[BRIEF] Give only the number of lines in the records below that contain the word "informatsionnoy".

[DATASET CONTENT]
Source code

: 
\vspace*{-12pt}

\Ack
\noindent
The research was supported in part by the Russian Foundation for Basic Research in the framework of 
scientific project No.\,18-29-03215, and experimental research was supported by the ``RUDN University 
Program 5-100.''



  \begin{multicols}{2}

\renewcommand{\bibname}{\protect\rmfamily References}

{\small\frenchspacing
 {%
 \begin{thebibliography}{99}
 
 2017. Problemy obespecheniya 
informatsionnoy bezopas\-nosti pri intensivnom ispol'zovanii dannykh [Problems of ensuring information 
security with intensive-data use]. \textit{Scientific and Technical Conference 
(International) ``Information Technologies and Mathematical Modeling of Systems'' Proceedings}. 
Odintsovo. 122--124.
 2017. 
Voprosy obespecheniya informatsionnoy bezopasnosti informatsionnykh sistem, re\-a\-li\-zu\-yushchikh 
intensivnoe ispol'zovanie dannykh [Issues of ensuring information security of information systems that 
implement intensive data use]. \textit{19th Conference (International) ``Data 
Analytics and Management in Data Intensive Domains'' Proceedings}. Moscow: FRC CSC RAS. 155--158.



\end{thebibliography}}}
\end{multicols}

--

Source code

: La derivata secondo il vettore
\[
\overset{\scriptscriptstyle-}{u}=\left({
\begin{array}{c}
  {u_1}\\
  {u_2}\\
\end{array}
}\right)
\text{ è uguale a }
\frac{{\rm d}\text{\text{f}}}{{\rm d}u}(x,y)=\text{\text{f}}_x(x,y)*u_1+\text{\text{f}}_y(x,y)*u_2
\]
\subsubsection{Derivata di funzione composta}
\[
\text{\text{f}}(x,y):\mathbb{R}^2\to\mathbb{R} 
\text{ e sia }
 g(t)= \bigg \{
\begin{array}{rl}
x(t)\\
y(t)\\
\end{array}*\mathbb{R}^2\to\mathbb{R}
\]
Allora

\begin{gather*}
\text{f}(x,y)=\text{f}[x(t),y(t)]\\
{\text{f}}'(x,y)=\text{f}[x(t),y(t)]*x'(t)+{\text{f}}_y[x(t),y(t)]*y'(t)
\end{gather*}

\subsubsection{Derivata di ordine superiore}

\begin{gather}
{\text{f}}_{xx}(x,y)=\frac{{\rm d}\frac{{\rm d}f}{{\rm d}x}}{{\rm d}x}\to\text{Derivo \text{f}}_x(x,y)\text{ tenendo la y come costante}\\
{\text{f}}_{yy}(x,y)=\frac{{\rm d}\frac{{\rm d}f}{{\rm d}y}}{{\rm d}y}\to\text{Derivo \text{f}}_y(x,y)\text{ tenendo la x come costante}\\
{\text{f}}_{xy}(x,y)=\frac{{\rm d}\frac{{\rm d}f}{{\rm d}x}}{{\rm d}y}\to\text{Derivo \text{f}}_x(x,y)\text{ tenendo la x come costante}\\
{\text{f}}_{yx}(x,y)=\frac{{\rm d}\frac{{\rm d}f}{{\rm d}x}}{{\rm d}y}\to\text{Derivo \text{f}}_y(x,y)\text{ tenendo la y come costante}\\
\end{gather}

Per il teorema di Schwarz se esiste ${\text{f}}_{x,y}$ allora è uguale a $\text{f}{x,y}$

==

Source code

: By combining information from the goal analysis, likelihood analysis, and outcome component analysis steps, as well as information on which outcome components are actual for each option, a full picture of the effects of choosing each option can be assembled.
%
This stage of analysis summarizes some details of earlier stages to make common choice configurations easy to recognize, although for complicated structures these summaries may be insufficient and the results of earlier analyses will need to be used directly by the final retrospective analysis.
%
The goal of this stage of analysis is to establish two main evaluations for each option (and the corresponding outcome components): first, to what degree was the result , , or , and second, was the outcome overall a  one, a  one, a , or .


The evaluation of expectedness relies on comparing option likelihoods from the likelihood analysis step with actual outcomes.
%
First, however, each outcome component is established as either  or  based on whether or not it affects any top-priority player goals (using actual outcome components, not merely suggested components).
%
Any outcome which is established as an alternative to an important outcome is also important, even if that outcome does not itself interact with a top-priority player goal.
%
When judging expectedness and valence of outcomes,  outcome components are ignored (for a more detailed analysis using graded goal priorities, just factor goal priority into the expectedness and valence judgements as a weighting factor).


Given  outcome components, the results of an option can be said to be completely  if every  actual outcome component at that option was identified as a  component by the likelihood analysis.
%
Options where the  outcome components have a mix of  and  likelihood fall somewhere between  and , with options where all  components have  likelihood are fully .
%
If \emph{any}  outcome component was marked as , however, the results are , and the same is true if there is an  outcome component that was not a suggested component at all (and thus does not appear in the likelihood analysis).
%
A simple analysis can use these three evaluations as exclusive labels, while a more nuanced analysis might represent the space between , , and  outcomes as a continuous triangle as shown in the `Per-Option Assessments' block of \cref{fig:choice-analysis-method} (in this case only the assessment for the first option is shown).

[COMPLETED TASK] 2